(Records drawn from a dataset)
******
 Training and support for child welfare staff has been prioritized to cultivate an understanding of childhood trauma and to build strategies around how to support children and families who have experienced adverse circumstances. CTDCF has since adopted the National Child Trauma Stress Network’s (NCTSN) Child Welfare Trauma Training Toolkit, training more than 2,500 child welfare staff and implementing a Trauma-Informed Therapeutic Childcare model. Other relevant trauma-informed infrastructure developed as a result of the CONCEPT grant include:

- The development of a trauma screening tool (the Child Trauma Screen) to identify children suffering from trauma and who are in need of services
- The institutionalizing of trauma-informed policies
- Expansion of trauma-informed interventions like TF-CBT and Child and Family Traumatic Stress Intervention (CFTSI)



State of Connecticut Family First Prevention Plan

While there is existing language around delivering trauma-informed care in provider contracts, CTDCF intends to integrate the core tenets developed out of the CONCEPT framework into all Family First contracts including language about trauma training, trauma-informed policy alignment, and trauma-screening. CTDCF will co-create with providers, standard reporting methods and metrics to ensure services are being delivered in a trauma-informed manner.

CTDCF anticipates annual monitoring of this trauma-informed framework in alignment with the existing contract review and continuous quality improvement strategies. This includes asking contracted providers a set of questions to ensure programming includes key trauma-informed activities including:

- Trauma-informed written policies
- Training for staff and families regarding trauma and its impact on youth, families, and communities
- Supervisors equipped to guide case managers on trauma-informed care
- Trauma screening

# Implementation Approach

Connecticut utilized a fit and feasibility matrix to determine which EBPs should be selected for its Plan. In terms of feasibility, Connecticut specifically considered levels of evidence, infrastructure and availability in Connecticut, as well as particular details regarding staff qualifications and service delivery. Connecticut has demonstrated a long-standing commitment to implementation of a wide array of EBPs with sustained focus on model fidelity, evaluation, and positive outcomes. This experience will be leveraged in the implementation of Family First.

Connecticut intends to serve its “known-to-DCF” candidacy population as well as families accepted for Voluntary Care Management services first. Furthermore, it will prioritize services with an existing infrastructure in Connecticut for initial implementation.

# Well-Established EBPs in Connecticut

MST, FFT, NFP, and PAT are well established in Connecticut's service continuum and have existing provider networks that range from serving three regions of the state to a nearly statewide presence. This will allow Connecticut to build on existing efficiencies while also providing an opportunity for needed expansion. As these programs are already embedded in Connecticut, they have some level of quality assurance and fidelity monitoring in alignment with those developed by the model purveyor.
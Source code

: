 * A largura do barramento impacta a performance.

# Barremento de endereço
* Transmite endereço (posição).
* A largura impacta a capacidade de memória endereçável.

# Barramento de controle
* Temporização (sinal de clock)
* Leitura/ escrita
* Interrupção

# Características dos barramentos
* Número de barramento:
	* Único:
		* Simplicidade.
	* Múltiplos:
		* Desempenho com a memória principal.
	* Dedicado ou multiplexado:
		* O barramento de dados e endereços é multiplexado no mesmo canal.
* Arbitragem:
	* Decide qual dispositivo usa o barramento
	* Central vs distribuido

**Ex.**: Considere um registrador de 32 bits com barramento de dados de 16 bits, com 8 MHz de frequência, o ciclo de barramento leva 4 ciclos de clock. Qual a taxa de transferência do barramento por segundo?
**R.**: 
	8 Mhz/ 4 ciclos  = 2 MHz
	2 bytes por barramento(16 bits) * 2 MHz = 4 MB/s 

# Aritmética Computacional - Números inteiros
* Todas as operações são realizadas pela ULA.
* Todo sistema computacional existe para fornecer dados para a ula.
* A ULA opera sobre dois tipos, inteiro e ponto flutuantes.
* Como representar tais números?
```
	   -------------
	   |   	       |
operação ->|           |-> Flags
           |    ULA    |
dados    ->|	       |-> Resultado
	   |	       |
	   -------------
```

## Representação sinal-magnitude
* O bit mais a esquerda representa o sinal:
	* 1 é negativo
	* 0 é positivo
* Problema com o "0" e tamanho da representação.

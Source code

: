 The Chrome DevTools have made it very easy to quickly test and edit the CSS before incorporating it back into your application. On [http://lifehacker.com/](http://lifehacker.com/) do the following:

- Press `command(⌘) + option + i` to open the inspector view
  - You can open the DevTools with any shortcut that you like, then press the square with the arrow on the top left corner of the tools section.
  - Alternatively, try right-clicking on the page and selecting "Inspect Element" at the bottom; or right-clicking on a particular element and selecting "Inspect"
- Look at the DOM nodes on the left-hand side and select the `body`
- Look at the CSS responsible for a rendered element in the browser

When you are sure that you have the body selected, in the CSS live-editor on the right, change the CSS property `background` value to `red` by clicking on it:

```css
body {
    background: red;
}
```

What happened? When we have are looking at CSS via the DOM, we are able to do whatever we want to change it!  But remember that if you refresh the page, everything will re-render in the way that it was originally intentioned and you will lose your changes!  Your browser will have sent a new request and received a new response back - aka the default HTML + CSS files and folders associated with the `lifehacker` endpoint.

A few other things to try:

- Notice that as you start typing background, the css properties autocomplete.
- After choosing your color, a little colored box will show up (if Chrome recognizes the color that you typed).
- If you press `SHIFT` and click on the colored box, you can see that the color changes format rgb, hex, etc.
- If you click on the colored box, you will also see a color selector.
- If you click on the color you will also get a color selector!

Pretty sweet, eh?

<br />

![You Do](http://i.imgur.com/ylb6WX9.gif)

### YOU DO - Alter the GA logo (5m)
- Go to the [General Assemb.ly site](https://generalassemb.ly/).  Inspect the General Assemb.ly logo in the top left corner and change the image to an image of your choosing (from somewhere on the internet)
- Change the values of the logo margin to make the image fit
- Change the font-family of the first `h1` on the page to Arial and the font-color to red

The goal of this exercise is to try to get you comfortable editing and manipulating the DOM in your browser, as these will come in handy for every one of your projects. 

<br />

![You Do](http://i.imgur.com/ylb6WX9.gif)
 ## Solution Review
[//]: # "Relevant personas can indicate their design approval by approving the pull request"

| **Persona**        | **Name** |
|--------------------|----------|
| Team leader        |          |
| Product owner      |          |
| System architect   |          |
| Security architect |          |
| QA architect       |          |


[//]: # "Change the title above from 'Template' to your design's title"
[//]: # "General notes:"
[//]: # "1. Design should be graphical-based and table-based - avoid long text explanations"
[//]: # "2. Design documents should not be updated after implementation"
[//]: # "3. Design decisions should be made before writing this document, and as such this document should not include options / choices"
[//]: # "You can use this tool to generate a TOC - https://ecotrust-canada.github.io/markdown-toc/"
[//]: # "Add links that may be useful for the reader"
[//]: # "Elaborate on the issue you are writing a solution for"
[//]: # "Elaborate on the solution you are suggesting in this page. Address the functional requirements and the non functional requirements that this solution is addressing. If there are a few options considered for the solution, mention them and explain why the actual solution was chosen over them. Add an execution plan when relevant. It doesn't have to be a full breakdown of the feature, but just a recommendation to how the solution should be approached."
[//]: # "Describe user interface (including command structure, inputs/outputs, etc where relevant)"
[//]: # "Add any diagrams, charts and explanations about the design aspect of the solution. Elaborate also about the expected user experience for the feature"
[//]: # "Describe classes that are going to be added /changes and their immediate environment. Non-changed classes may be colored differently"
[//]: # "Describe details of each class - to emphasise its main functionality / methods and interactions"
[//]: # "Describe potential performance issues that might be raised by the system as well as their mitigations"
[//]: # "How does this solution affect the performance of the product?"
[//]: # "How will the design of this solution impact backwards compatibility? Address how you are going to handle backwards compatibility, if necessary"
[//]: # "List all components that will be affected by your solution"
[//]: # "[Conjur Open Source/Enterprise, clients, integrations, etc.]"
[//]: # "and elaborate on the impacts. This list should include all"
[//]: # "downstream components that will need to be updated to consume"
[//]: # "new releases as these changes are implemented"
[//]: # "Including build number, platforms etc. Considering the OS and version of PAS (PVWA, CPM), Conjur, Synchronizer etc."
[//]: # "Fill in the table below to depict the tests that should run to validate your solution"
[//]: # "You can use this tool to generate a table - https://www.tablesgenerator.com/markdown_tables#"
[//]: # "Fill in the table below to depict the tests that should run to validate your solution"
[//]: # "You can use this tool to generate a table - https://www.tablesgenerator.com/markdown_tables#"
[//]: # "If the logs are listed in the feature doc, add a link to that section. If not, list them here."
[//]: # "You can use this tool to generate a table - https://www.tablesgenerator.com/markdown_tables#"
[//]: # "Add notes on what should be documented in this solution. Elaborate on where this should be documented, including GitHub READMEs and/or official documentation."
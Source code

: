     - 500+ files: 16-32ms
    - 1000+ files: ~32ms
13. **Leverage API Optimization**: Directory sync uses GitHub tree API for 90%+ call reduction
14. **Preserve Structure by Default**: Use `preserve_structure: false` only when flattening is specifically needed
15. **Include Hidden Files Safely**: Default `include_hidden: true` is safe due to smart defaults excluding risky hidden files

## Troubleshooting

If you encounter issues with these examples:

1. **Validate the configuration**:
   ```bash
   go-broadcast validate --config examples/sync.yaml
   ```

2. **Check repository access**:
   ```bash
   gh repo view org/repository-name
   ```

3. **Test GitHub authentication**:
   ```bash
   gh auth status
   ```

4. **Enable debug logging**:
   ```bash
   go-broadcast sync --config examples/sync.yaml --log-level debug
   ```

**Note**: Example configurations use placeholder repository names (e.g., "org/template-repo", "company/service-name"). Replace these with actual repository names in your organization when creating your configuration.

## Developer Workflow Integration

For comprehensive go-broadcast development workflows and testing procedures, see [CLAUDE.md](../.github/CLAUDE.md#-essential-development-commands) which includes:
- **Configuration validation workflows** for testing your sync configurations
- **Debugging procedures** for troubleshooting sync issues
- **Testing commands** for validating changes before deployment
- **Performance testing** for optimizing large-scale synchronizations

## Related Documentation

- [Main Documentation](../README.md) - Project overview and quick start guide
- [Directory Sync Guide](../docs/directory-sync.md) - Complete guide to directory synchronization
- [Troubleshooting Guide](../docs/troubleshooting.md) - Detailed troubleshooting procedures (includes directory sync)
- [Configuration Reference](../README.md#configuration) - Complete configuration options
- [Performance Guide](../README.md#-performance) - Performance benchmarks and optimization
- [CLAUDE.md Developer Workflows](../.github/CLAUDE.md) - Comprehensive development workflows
******
For each line of the entries that contains the word "intends", make a copy.

ANSWER FOR THE TASK
While there is existing language around delivering trauma-informed care in provider contracts, CTDCF intends to integrate the core tenets developed out of the CONCEPT framework into all Family First contracts including language about trauma training, trauma-informed policy alignment, and trauma-screening. CTDCF will co-create with providers, standard reporting methods and metrics to ensure services are being delivered in a trauma-informed manner.
Connecticut intends to serve its “known-to-DCF” candidacy population as well as families accepted for Voluntary Care Management services first. Furthermore, it will prioritize services with an existing infrastructure in Connecticut for initial implementation.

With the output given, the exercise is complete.